Given entries.
------------------------------------------------------------------------
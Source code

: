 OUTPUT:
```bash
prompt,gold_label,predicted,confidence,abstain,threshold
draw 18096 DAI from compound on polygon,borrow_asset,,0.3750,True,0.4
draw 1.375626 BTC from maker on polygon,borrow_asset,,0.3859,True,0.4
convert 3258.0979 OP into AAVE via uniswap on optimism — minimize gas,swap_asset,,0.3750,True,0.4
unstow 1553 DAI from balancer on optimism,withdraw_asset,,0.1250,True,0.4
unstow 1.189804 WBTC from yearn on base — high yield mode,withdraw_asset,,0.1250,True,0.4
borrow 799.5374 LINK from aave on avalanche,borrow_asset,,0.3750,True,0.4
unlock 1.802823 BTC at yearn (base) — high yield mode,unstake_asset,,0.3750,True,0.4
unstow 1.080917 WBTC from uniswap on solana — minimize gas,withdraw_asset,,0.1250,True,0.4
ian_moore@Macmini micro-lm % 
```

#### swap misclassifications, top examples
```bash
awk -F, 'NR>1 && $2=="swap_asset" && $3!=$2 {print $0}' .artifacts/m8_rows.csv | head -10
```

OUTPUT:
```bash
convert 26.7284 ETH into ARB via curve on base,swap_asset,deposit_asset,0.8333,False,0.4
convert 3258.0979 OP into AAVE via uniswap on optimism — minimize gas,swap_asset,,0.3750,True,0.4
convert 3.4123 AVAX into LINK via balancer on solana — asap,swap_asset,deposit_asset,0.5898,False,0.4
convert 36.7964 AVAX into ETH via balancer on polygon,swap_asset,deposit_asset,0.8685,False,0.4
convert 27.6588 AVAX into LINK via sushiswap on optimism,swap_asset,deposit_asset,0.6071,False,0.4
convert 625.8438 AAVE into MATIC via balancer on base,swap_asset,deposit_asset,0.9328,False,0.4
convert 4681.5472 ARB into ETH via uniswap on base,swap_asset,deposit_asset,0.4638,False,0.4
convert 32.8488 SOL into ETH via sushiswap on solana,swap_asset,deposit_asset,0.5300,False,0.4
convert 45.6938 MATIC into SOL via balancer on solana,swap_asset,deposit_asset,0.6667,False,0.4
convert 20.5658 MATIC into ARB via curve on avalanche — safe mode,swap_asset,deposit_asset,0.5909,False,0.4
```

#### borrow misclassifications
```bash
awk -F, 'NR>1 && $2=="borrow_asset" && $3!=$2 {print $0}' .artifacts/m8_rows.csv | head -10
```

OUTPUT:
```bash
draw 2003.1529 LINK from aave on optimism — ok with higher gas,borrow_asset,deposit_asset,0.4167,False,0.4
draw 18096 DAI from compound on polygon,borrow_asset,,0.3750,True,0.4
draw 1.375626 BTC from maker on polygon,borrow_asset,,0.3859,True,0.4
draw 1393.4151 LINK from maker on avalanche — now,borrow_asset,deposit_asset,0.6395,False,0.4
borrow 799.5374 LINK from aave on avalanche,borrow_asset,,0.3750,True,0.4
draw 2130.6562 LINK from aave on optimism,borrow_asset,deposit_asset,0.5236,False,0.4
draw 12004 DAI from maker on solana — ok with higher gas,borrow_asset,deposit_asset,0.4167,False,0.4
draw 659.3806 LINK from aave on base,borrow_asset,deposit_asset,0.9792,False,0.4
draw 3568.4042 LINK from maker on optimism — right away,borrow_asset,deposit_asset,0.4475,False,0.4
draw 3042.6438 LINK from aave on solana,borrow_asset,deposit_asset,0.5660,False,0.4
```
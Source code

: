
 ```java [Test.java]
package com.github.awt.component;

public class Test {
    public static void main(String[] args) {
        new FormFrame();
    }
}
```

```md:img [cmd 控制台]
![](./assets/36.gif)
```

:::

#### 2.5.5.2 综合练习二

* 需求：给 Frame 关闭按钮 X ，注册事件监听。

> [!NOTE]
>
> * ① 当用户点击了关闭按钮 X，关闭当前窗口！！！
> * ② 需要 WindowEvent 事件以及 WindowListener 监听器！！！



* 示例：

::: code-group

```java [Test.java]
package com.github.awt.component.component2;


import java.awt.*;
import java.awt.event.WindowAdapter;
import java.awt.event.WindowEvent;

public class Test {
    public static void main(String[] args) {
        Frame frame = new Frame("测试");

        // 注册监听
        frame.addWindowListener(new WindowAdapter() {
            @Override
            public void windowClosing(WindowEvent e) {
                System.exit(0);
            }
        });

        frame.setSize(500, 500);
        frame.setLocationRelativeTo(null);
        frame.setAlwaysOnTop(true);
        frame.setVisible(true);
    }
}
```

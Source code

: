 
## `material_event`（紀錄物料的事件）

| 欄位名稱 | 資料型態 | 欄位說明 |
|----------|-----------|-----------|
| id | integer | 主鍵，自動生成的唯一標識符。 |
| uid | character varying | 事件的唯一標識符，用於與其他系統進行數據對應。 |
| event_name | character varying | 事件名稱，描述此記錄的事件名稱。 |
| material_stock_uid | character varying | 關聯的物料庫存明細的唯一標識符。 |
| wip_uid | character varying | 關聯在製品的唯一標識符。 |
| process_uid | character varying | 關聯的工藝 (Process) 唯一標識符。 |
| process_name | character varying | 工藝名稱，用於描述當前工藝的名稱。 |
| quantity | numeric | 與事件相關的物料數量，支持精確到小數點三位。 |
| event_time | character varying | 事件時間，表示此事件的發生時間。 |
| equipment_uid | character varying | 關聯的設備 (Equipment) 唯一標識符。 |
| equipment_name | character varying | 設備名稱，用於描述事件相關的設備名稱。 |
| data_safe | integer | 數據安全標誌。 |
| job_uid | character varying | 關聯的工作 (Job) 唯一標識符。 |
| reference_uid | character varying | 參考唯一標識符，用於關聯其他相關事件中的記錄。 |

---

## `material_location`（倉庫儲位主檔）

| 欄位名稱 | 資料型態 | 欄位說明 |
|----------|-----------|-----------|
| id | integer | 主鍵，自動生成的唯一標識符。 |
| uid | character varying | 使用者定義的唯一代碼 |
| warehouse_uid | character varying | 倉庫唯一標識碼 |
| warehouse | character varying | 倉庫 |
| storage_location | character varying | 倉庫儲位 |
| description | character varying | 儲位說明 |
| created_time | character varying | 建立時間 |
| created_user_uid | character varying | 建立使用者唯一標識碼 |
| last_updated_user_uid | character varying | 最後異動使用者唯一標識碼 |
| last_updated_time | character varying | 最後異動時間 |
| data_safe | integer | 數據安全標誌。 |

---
------------------------------------------------------------------------
Requirement.
Find and copy each line in the material above where the string "sushiswap" occurs.

Completed exercise.
convert 27.6588 AVAX into LINK via sushiswap on optimism,swap_asset,deposit_asset,0.6071,False,0.4
convert 32.8488 SOL into ETH via sushiswap on solana,swap_asset,deposit_asset,0.5300,False,0.4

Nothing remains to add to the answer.